Wednesday, Nov 21, 2018 | Last Update : 07:50 PM IST
It is believed that crony capitalism may have led to suspicions over industrialists in general, and this isn’t any new phenomenon.
Prime Minister Narendra Modi has declared that he’s not afraid to be seen with industrialists. Politicians may over the years have developed a dual standard about not wishing to hobnob in public with big businessmen while they are known to curry favour with them behind closed doors. Mr Modi is trying to set the record straight in acknowledging that industrialists do have a major role to play in the country’s development. There is an important message in this about the nation needing to shed any old and atavistic biases against private industry, that has contributed significantly to manufacturing, to creating jobs and contributing to social causes.
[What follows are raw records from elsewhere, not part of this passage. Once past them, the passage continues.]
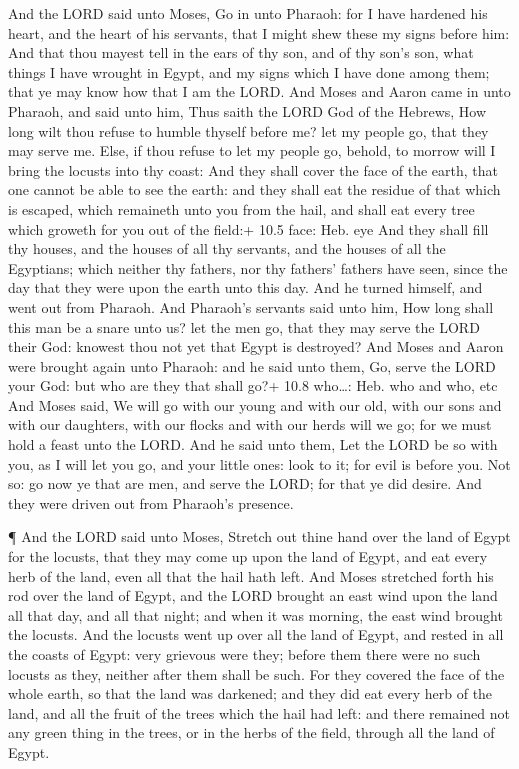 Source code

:  And the LORD said unto Moses, Go in unto Pharaoh: for I
have hardened his heart, and the heart of his servants, that I might
shew these my signs before him:  And that thou mayest tell
in the ears of thy son, and of thy son's son, what things I have wrought
in Egypt, and my signs which I have done among them; that ye may know
how that I am the LORD.  And Moses and Aaron came in unto
Pharaoh, and said unto him, Thus saith the LORD God of the Hebrews, How
long wilt thou refuse to humble thyself before me? let my people go,
that they may serve me.  Else, if thou refuse to let my
people go, behold, to morrow will I bring the locusts into thy coast:
 And they shall cover the face of the earth, that one cannot
be able to see the earth: and they shall eat the residue of that which
is escaped, which remaineth unto you from the hail, and shall eat every
tree which groweth for you out of the field:+ 10.5 face: Heb. eye
 And they shall fill thy houses, and the houses of all thy
servants, and the houses of all the Egyptians; which neither thy
fathers, nor thy fathers' fathers have seen, since the day that they
were upon the earth unto this day. And he turned himself, and went out
from Pharaoh.  And Pharaoh's servants said unto him, How
long shall this man be a snare unto us? let the men go, that they may
serve the LORD their God: knowest thou not yet that Egypt is destroyed?
 And Moses and Aaron were brought again unto Pharaoh: and he
said unto them, Go, serve the LORD your God: but who are they that shall
go?+ 10.8 who\ldots: Heb. who and who, etc  And Moses said,
We will go with our young and with our old, with our sons and with our
daughters, with our flocks and with our herds will we go; for we must
hold a feast unto the LORD.  And he said unto them, Let the
LORD be so with you, as I will let you go, and your little ones: look to
it; for evil is before you.  Not so: go now ye that are
men, and serve the LORD; for that ye did desire. And they were driven
out from Pharaoh's presence.

 ¶ And the LORD said unto Moses, Stretch out thine hand
over the land of Egypt for the locusts, that they may come up upon the
land of Egypt, and eat every herb of the land, even all that the hail
hath left.  And Moses stretched forth his rod over the land
of Egypt, and the LORD brought an east wind upon the land all that day,
and all that night; and when it was morning, the east wind brought the
locusts.  And the locusts went up over all the land of
Egypt, and rested in all the coasts of Egypt: very grievous were they;
before them there were no such locusts as they, neither after them shall
be such.  For they covered the face of the whole earth, so
that the land was darkened; and they did eat every herb of the land, and
all the fruit of the trees which the hail had left: and there remained
not any green thing in the trees, or in the herbs of the field, through
all the land of Egypt.

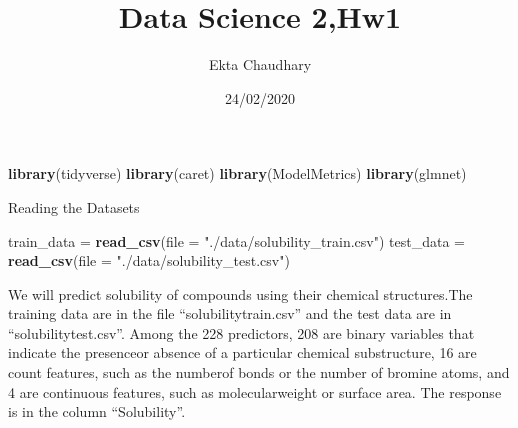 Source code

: \documentclass[]{article}
\title{Data Science 2,Hw1}
\author{Ekta Chaudhary}
\date{24/02/2020}
\newenvironment{Shaded}{\begin{snugshade}}{\end{snugshade}}
\newcommand{\CommentTok}[1]{\textcolor[rgb]{0.56,0.35,0.01}{\textit{#1}}}
\newcommand{\DataTypeTok}[1]{\textcolor[rgb]{0.13,0.29,0.53}{#1}}
\newcommand{\DecValTok}[1]{\textcolor[rgb]{0.00,0.00,0.81}{#1}}
\newcommand{\KeywordTok}[1]{\textcolor[rgb]{0.13,0.29,0.53}{\textbf{#1}}}
\newcommand{\NormalTok}[1]{#1}
\newcommand{\OperatorTok}[1]{\textcolor[rgb]{0.81,0.36,0.00}{\textbf{#1}}}
\newcommand{\StringTok}[1]{\textcolor[rgb]{0.31,0.60,0.02}{#1}}
\begin{document}
\maketitle

\begin{Shaded}
\begin{Highlighting}[]
\KeywordTok{library}\NormalTok{(tidyverse)}
\KeywordTok{library}\NormalTok{(caret)}
\KeywordTok{library}\NormalTok{(ModelMetrics)}
\KeywordTok{library}\NormalTok{(glmnet)}
\end{Highlighting}
\end{Shaded}

Reading the Datasets

\begin{Shaded}
\begin{Highlighting}[]
\NormalTok{train_data =}\StringTok{ }\KeywordTok{read_csv}\NormalTok{(}\DataTypeTok{file =} \StringTok{"./data/solubility_train.csv"}\NormalTok{)}
\NormalTok{test_data =}\StringTok{ }\KeywordTok{read_csv}\NormalTok{(}\DataTypeTok{file =} \StringTok{"./data/solubility_test.csv"}\NormalTok{)}
\end{Highlighting}
\end{Shaded}

We will predict solubility of compounds using their chemical
structures.The training data are in the file ``solubilitytrain.csv'' and
the test data are in ``solubilitytest.csv''. Among the 228 predictors,
208 are binary variables that indicate the presenceor absence of a
particular chemical substructure, 16 are count features, such as the
numberof bonds or the number of bromine atoms, and 4 are continuous
features, such as molecularweight or surface area. The response is in
the column ``Solubility''.

\begin{Shaded}
\end{Shaded}
\end{document}
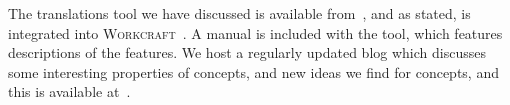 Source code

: \documentclass[british,conference,compsoc]{IEEEtran}
\newcommand{\noun}[1]{\textsc{#1}}
\begin{document}
The translations tool we have discussed is available from~\cite{2016_concepts_github},
and as stated, is integrated into \noun{Workcraft}~\cite{Workcraft_website}. 
A manual is included with the tool, which features descriptions of the features. 
We host a regularly updated blog which discusses some interesting properties
of concepts, and new ideas we find for concepts, and this is available 
at~\cite{2016_blog_concepts}.




\end{document}

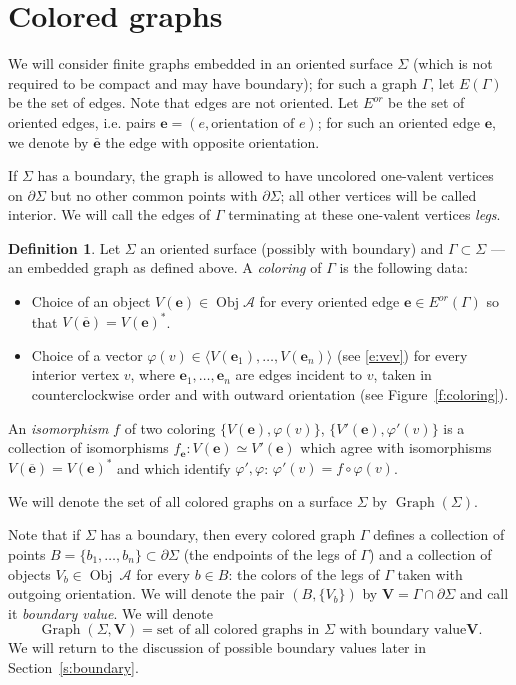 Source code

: \documentclass{amsart}
\theoremstyle{definition}
\newtheorem{definition}[theorem]{Definition}
\theoremstyle{remark}
\numberwithin{equation}{section}
\newcommand{\firef}[1]{Figure~{\rm\ref{#1}}}
\newcommand{\seref}[1]{Section~{\rm\ref{#1}}}
\newcommand{\ov}{\overline}
\newcommand{\del}{\partial}
\newcommand{\<}{\langle}
\renewcommand{\>}{\rangle}
\newcommand{\A}{\mathcal{A}}      %
\newcommand{\ee}{\mathbf{e}}       %
\newcommand{\VV}{\mathbf{V}}       %
\newcommand{\Ga}{\Gamma}
\newcommand{\ph}{\varphi}
\newcommand{\Si}{\Sigma}
\DeclareMathOperator{\Obj}{Obj}
\DeclareMathOperator{\Gr}{Graph}
\begin{document}
\section{Colored graphs}\label{s:colored}
We will consider finite  graphs embedded in an oriented surface $\Si$
(which is not required to be compact and may have boundary); for such a
graph $\Ga$, let $E(\Ga)$ be the set of edges. Note that edges are not
oriented. Let $E^{or}$ be the set of oriented edges, i.e. pairs $\ee=(e,
\text{orientation of } e)$; for such an oriented edge $\ee$, we denote by
$\bar{\ee}$ the edge with opposite orientation.

If $\Si$ has a boundary, the graph is allowed to have uncolored one-valent
vertices on $\del \Si$ but no other common points with $\del \Si$; all
other  vertices will  be called interior.  We will  call the edges of $\Ga$
terminating at these  one-valent vertices {\em legs}.   
\begin{definition}\label{d:coloring} Let $\Si$ an oriented surface
(possibly with boundary) and $\Ga\subset \Si$ --- an embedded graph as
defined above.  A {\em coloring} of $\Ga$ is the
following data:

  \begin{itemize}
    \item Choice of an object $V(\ee)\in \Obj \A$ for every oriented edge
        $\ee\in E^{or}(\Ga)$ so that $V(\ov{\ee})=V(\ee)^*$.
    \item Choice of a vector $\ph(v)\in \<V(\ee_1),\dots,V(\ee_n)\>$ 
      (see \eqref{e:vev})  for    every interior vertex $v$, where 
      $\ee_1, \dots, \ee_n$ are edges incident to $v$, taken in counterclockwise 
      order and with outward orientation (see \firef{f:coloring}). 
\end{itemize}

An {\em isomorphism} $f$ of two coloring $\{V(\ee), \ph(v)\}$, $\{V'(\ee), 
\ph'(v)\}$ is a collection of isomorphisms $f_\ee\colon V(\ee)\simeq 
V'(\ee)$ which  agree  with isomorphisms $V(\ov{\ee})=V(\ee)^*$ and which 
identify $\ph', \ph$:  $\ph'(v)=f\circ\ph(v)$. 

We will denote the set of all colored graphs on a surface $\Si$ by
$\Gr(\Si)$.
\end{definition}

Note that if $\Si$ has a boundary, then every colored graph $\Ga$ defines
a collection of points $B=\{b_1,\dots, b_n\}\subset \del \Si$ (the
endpoints of the legs of $\Ga$) and a collection of objects $V_b\in \Obj\
\A$ for every $b \in B$: the colors of the legs of $\Ga$ taken with
outgoing orientation. We will denote the pair $(B, \{V_b\})$ by
$\VV=\Ga\cap \del\Si$ and call it {\em boundary value}. We will denote  
$$
\Gr(\Si, \VV)=\text{set of all colored graphs in $\Si$ with boundary value
} \VV.
$$ 
We will return to the discussion of possible boundary values  later in
\seref{s:boundary}. 
\end{document}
Any criticism aimed at the PM, such as during the recent parliamentary debate on the no-confidence motion, may have had more to do with “crony capitalism”, rather than being targeted at all industrialists.
No one can have a complaint if governments are truly even-handed in dealing with private industry and allow overall growth in that sector too for the nation to progress. It is believed that crony capitalism may have led to suspicions over industrialists in general, and this isn’t any new phenomenon. However, to drag Mahatma Gandhi’s name into all this by recalling his extended stay on many occasions at Birla House was unnecessary, even though the reference was in no way pejorative and was in fact used to convey Gandhi’s honesty of intent. Born a baniya, Gandhi was well aware of the importance of industry’s contribution to nation-building. Industrialists were also a part of the freedom movement, most of them supporting it wholeheartedly. But Gandhi did not favour industry when he reached out to mill workers. And yet his was an inclusive “Majoor Mahajan” approach that was to facilitate smooth interaction between the workers and the owners.
The history of Indian industry will also throw light, right from the days of the “Bombay Club” and the “Bombay Plan”, on how industrialists sought capital, land, water, etc. on favourable terms to help establish industries quickly with their entrepreneurship. Indian industry has over time sought protection from international competition, and today some sectors are being overwhelmed by a deluge of Chinese goods, with that country seen as an active facilitator. It is important that Indian industry is encouraged to be competitive in creating infrastructure and providing an atmosphere so that industrial production can grow and India may benefit from economic growth, jobs and a positive social environment involving people’s lives. Not all industries can be run by the government and an equitable policy, striking a balance between the private and public sectors, alone can ensure that there is all-round development. None of this may be possible if all industrialists are tarred with the same brush as those who “loot and scoot” from the land.